What the task requires: The lines to copy are those with "daftar" in them. Pull each one from the entries below.

Records for this exercise:
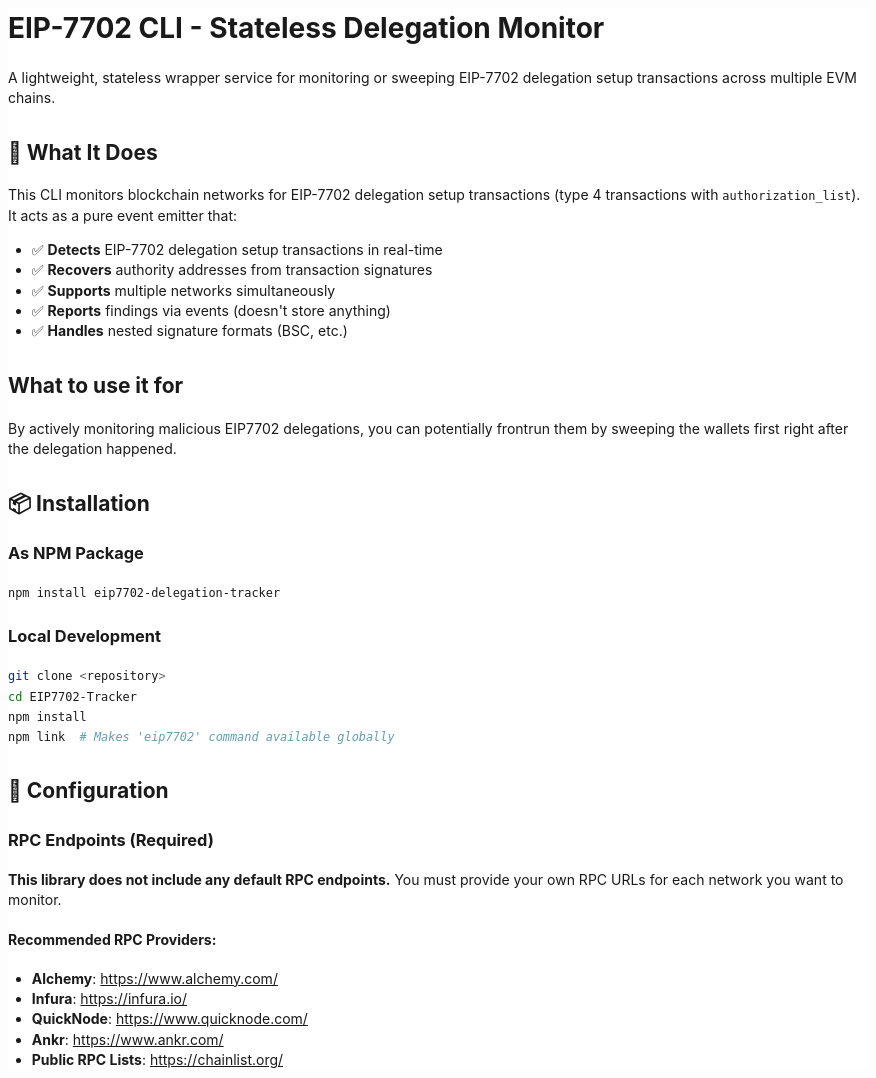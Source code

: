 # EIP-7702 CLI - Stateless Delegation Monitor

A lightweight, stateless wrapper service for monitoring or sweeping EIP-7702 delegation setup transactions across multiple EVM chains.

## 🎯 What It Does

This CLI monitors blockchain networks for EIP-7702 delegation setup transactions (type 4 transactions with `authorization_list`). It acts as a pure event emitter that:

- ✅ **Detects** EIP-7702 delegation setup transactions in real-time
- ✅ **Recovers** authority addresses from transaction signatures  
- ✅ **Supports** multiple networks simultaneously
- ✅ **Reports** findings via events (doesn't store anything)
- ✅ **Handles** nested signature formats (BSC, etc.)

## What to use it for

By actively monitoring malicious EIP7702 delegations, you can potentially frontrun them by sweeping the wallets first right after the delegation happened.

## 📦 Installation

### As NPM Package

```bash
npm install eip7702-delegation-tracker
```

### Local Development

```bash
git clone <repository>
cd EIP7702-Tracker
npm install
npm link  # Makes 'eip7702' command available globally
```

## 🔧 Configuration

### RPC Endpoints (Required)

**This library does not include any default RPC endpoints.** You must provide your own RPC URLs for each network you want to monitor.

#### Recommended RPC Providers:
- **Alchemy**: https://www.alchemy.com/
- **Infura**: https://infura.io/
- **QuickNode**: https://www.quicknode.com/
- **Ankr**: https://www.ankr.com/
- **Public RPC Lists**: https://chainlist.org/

* * *

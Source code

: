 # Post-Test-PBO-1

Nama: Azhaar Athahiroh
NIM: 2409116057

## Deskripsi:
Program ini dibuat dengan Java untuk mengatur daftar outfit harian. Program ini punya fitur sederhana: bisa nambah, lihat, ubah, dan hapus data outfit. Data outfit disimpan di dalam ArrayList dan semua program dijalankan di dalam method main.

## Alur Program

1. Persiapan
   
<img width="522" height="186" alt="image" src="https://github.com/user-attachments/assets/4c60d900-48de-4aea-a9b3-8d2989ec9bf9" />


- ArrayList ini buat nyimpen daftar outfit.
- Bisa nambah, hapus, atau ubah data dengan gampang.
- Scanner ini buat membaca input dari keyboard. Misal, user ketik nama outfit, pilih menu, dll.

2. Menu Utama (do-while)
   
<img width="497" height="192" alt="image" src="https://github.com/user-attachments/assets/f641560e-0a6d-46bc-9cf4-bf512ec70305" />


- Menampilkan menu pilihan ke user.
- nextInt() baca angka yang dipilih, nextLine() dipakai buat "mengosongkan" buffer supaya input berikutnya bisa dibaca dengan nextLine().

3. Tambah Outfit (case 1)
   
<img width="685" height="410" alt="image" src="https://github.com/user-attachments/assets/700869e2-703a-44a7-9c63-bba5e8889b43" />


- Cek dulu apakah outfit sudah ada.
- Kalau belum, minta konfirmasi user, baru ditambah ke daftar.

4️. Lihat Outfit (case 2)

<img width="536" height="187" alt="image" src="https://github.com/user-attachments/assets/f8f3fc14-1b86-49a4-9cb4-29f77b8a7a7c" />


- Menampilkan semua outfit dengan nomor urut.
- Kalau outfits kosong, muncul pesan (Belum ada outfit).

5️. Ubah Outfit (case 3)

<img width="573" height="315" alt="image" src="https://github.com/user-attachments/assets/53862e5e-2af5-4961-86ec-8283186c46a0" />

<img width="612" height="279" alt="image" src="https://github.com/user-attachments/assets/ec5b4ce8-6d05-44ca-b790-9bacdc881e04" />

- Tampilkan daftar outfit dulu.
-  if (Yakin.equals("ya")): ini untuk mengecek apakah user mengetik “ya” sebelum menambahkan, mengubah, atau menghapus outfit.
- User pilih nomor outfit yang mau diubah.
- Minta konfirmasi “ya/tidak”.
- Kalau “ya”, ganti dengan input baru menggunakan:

Solution to the exercise:
Program ini dibuat dengan Java untuk mengatur daftar outfit harian. Program ini punya fitur sederhana: bisa nambah, lihat, ubah, dan hapus data outfit. Data outfit disimpan di dalam ArrayList dan semua program dijalankan di dalam method main.
- ArrayList ini buat nyimpen daftar outfit.
- Kalau belum, minta konfirmasi user, baru ditambah ke daftar.
- Tampilkan daftar outfit dulu.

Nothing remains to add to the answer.